In characterizing the new Hispanic immigrants strictly in terms of their first language or their lack of Anglo-Protestant lineage, Huntington neglects one of the most powerful dimensions of Hispanic immigration: Hispanics in America are young, statistically more youthful than the national average age.

Therefore, while Japan, Germany, France and Italy project dramatically slower rates of growth for their populations and labor forces - with unknown implications for their economies - the United States is gaining a youthful workforce, new family formations, emerging markets and energetic, ambitious young leaders.

In his hand-wringing over the tainting of Anglo-Protestant bloodlines, Huntington overlooks the impressive evidence from America's most successful cities that diversity of population is a driving force in the new economy. Diversity has become a building block of the new paradigm of economic development, as the interweaving of backgrounds and perspectives contribute to creativity and the convergence of fresh ideas and productive streams of thought generate economic momentum. Metropolitan areas from New York to Chicago to Los Angeles, and many smaller cities in between, are experiencing solid population growth, surging retail trade and exploding entrepreneurship due to Hispanic immigration. That immigrant-fueled diversity is also making it possible for the United States to build bridges of commercial and cultural exchange to other parts of the world.

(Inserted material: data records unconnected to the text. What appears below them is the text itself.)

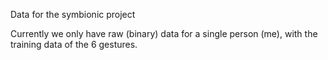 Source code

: Data for the symbionic project

Currently we only have raw (binary) data for a single person (me), with the training data of the 6 gestures.
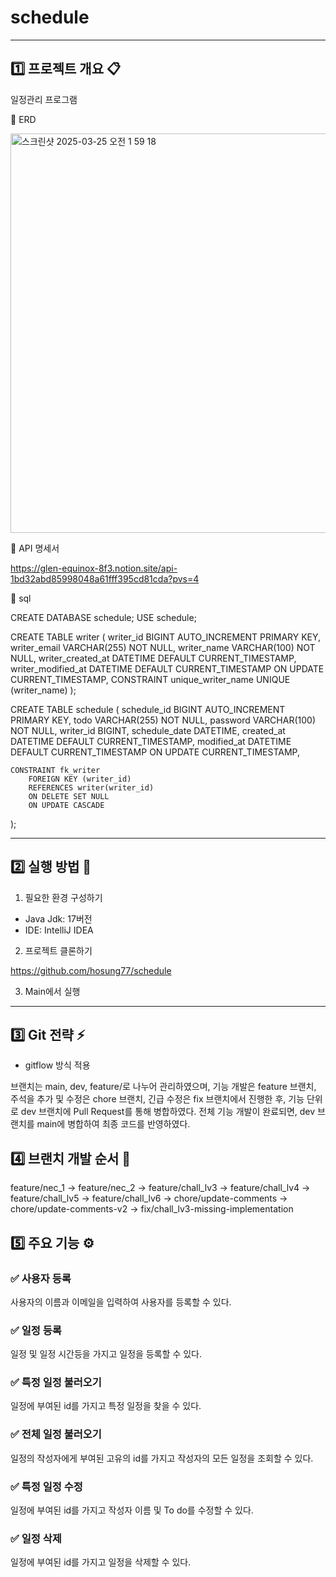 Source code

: # **schedule**

***

## 1️⃣ 프로젝트 개요 📋

일정관리 프로그램

🌈 ERD

<img width="639" alt="스크린샷 2025-03-25 오전 1 59 18" src="https://github.com/user-attachments/assets/7fd68663-1461-45f7-8248-47ed1a9a980d" />

🌈 API 명세서

https://glen-equinox-8f3.notion.site/api-1bd32abd85998048a61fff395cd81cda?pvs=4

🌈 sql

CREATE DATABASE schedule;
USE schedule;

CREATE TABLE writer (
    writer_id BIGINT AUTO_INCREMENT PRIMARY KEY,
    writer_email VARCHAR(255) NOT NULL,
    writer_name VARCHAR(100) NOT NULL,
    writer_created_at DATETIME DEFAULT CURRENT_TIMESTAMP,
    writer_modified_at DATETIME DEFAULT CURRENT_TIMESTAMP ON UPDATE CURRENT_TIMESTAMP,
    CONSTRAINT unique_writer_name UNIQUE (writer_name) 
);

CREATE TABLE schedule (
    schedule_id BIGINT AUTO_INCREMENT PRIMARY KEY,
    todo VARCHAR(255) NOT NULL,
    password VARCHAR(100) NOT NULL,
    writer_id BIGINT,
    schedule_date DATETIME,
    created_at DATETIME DEFAULT CURRENT_TIMESTAMP,
    modified_at DATETIME DEFAULT CURRENT_TIMESTAMP ON UPDATE CURRENT_TIMESTAMP,
    
    CONSTRAINT fk_writer
        FOREIGN KEY (writer_id)
        REFERENCES writer(writer_id)
        ON DELETE SET NULL
        ON UPDATE CASCADE
);


***

## 2️⃣ 실행 방법 🔨 

1. 필요한 환경 구성하기

- Java Jdk: 17버전
- IDE: IntelliJ IDEA

2. 프로젝트 클론하기

https://github.com/hosung77/schedule

3. Main에서 실행

***
## 3️⃣ Git 전략 ⚡️ 

- gitflow 방식 적용

브랜치는 main, dev, feature/로 나누어 관리하였으며, 기능 개발은 feature 브랜치, 주석을 추가 및 수정은 chore 브랜치, 긴급 수정은 fix 브랜치에서 진행한 후,
기능 단위로 dev 브랜치에 Pull Request를 통해 병합하였다. 전체 기능 개발이 완료되면, dev 브랜치를 main에 병합하여 최종 코드를 반영하였다.

## 4️⃣ 브랜치 개발 순서 🔨

feature/nec_1 -> feature/nec_2 -> feature/chall_lv3 ->  feature/chall_lv4 ->  feature/chall_lv5 ->  feature/chall_lv6 -> chore/update-comments -> chore/update-comments-v2 -> fix/chall_lv3-missing-implementation

## 5️⃣ 주요 기능 ⚙️

### ✅ **사용자 등록**

사용자의 이름과 이메일을 입력하여 사용자를 등록할 수 있다.

### ✅ **일정 등록**

일정 및 일정 시간등을 가지고 일정을 등록할 수 있다.

### ✅ **특정 일정 불러오기**

일정에 부여된 id를 가지고 특정 일정을 찾을 수 있다.

### ✅ **전체 일정 불러오기**

일정의 작성자에게 부여된 고유의 id를 가지고 작성자의 모든 일정을 조회할 수 있다.

### ✅ **특정 일정 수정**

일정에 부여된 id를 가지고 작성자 이름 및 To do를 수정할 수 있다. 

### ✅ **일정 삭제**

일정에 부여된 id를 가지고 일정을 삭제할 수 있다.






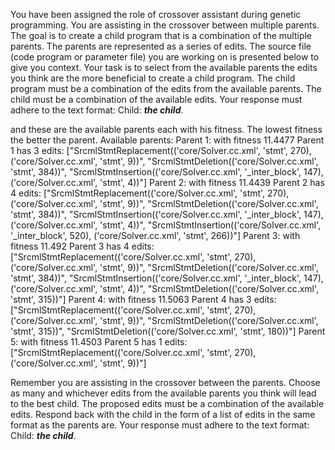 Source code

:
You have been assigned the role of crossover assistant during genetic programming. You are assisting in the crossover between multiple parents. The goal is to create a child program that is a combination of the multiple parents. The parents are represented as a series of edits. The source file (code program or parameter file)  you are working on is presented below to give you context.
Your task is to select from the available parents the edits you think are the more beneficial to create a child program. The child program must be a combination of the edits from the available parents. The child must be a combination of the available edits. Your response must adhere to the text format: Child: ***the child***.


and these are the available parents each with his fitness. The lowest fitness the better the parent.
Available parents:
 Parent 1:
 with fitness 11.4477
Parent 1 has 3 edits: ["SrcmlStmtReplacement(('core/Solver.cc.xml', 'stmt', 270), ('core/Solver.cc.xml', 'stmt', 9))", "SrcmlStmtDeletion(('core/Solver.cc.xml', 'stmt', 384))", "SrcmlStmtInsertion(('core/Solver.cc.xml', '_inter_block', 147), ('core/Solver.cc.xml', 'stmt', 4))"]
 Parent 2:
 with fitness 11.4439
Parent 2 has 4 edits: ["SrcmlStmtReplacement(('core/Solver.cc.xml', 'stmt', 270), ('core/Solver.cc.xml', 'stmt', 9))", "SrcmlStmtDeletion(('core/Solver.cc.xml', 'stmt', 384))", "SrcmlStmtInsertion(('core/Solver.cc.xml', '_inter_block', 147), ('core/Solver.cc.xml', 'stmt', 4))", "SrcmlStmtInsertion(('core/Solver.cc.xml', '_inter_block', 520), ('core/Solver.cc.xml', 'stmt', 266))"]
 Parent 3:
 with fitness 11.492
Parent 3 has 4 edits: ["SrcmlStmtReplacement(('core/Solver.cc.xml', 'stmt', 270), ('core/Solver.cc.xml', 'stmt', 9))", "SrcmlStmtDeletion(('core/Solver.cc.xml', 'stmt', 384))", "SrcmlStmtInsertion(('core/Solver.cc.xml', '_inter_block', 147), ('core/Solver.cc.xml', 'stmt', 4))", "SrcmlStmtDeletion(('core/Solver.cc.xml', 'stmt', 315))"]
 Parent 4:
 with fitness 11.5063
Parent 4 has 3 edits: ["SrcmlStmtReplacement(('core/Solver.cc.xml', 'stmt', 270), ('core/Solver.cc.xml', 'stmt', 9))", "SrcmlStmtDeletion(('core/Solver.cc.xml', 'stmt', 315))", "SrcmlStmtDeletion(('core/Solver.cc.xml', 'stmt', 180))"]
 Parent 5:
 with fitness 11.4503
Parent 5 has 1 edits: ["SrcmlStmtReplacement(('core/Solver.cc.xml', 'stmt', 270), ('core/Solver.cc.xml', 'stmt', 9))"]


Remember you are assisting in the crossover between the parents. Choose as many and whichever edits from the available parents you think will lead to the best child. The proposed edits must be a combination of the available edits. Respond back with the child in the form of a list of edits in the same format as the parents are.
Your response must adhere to the text format: Child: ***the child***.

The greatest error in Huntington's alarmist conclusions, however, is that he misunderstands America's fundamental identity. It is not an identity based on how people look, or what language they learned first, or over how many generations their absorption of Anglo-Protestant values occurred. Rather, America's is an identity based upon acceptance of the rules of law and of democratic processes of lawmaking; of respect for personal liberty and private property; of understanding our system of free enterprise and adopting our national narrative of striving and accomplishment. It has been my experience that those values the newest immigrants accept enthusiastically. After all, those values are why they took the trouble to come.

Henry Cisneros is the chairman and chief executive officer of American CityVista, a joint venture to build homes in the central areas of many of the nation's major metropolitan areas. He formerly was mayor of San Antonio.